• Listed records:
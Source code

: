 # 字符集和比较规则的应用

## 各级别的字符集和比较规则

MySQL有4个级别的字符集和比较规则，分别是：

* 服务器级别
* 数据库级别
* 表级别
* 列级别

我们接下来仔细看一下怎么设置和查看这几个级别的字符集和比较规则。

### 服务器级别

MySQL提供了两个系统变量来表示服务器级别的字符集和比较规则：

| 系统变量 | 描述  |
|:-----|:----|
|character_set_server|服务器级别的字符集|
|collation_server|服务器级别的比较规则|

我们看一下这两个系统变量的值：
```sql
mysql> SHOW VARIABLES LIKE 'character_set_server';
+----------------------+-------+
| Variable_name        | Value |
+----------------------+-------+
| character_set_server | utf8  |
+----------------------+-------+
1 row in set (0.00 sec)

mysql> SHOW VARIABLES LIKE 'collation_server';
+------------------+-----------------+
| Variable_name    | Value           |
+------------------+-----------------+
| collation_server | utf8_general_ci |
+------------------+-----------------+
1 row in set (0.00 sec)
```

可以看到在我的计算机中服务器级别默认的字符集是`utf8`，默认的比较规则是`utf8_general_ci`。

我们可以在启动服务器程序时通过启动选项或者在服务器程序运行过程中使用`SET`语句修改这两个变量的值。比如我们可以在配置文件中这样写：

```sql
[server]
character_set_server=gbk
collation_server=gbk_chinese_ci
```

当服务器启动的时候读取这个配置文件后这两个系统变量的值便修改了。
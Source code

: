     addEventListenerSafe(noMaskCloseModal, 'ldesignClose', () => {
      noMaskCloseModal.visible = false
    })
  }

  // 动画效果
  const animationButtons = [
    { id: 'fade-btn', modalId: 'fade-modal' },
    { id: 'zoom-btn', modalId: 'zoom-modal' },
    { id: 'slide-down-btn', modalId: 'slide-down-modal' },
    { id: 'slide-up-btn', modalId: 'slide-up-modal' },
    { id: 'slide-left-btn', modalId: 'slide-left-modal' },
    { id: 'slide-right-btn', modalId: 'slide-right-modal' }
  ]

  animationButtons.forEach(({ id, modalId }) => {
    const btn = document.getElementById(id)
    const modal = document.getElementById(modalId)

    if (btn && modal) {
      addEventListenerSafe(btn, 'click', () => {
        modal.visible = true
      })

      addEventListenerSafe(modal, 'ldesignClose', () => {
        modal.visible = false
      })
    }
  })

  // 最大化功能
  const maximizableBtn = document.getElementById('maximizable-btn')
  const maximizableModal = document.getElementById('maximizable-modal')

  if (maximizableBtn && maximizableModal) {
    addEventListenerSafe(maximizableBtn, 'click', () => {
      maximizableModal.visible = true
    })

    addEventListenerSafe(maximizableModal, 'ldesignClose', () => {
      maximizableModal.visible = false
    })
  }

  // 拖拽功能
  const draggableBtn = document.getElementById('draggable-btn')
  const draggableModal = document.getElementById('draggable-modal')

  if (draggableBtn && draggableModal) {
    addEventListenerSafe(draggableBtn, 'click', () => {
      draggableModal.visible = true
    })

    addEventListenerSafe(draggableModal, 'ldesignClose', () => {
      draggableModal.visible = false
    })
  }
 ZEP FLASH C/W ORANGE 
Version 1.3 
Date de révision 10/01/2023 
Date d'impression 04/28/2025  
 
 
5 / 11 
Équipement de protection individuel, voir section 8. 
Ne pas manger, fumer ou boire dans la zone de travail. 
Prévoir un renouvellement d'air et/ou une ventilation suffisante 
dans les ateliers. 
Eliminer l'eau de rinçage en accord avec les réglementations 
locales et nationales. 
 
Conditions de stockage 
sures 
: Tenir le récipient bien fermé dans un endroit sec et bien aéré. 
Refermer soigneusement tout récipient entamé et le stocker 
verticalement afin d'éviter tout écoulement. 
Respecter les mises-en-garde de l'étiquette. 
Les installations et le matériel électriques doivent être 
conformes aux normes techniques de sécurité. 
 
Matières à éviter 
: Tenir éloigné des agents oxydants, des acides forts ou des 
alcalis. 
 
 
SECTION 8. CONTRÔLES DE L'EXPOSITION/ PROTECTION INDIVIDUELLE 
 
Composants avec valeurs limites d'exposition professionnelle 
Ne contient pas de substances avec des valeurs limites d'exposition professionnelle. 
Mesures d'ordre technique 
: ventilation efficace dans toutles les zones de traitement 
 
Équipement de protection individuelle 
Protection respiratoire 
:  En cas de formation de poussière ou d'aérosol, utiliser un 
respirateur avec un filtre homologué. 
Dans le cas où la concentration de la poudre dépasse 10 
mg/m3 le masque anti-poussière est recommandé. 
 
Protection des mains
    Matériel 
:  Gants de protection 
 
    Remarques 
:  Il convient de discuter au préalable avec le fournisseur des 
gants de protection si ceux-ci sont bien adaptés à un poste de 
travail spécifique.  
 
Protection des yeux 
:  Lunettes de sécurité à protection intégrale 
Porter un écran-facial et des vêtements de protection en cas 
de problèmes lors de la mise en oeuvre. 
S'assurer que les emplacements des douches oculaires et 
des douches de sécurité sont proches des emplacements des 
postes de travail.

• About this exercise:
Retype the portion of the data above that starts on the line with "const btn = document.getElementById(id)" and finishes on the line with "Les installations et", including both of those lines.

• Exercise result:
    const btn = document.getElementById(id)
    const modal = document.getElementById(modalId)

    if (btn && modal) {
      addEventListenerSafe(btn, 'click', () => {
        modal.visible = true
      })

      addEventListenerSafe(modal, 'ldesignClose', () => {
        modal.visible = false
      })
    }
  })

  // 最大化功能
  const maximizableBtn = document.getElementById('maximizable-btn')
  const maximizableModal = document.getElementById('maximizable-modal')

  if (maximizableBtn && maximizableModal) {
    addEventListenerSafe(maximizableBtn, 'click', () => {
      maximizableModal.visible = true
    })

    addEventListenerSafe(maximizableModal, 'ldesignClose', () => {
      maximizableModal.visible = false
    })
  }

  // 拖拽功能
  const draggableBtn = document.getElementById('draggable-btn')
  const draggableModal = document.getElementById('draggable-modal')

  if (draggableBtn && draggableModal) {
    addEventListenerSafe(draggableBtn, 'click', () => {
      draggableModal.visible = true
    })

    addEventListenerSafe(draggableModal, 'ldesignClose', () => {
      draggableModal.visible = false
    })
  }
 ZEP FLASH C/W ORANGE 
Version 1.3 
Date de révision 10/01/2023 
Date d'impression 04/28/2025  
 
 
5 / 11 
Équipement de protection individuel, voir section 8. 
Ne pas manger, fumer ou boire dans la zone de travail. 
Prévoir un renouvellement d'air et/ou une ventilation suffisante 
dans les ateliers. 
Eliminer l'eau de rinçage en accord avec les réglementations 
locales et nationales. 
 
Conditions de stockage 
sures 
: Tenir le récipient bien fermé dans un endroit sec et bien aéré. 
Refermer soigneusement tout récipient entamé et le stocker 
verticalement afin d'éviter tout écoulement. 
Respecter les mises-en-garde de l'étiquette. 
Les installations et le matériel électriques doivent être 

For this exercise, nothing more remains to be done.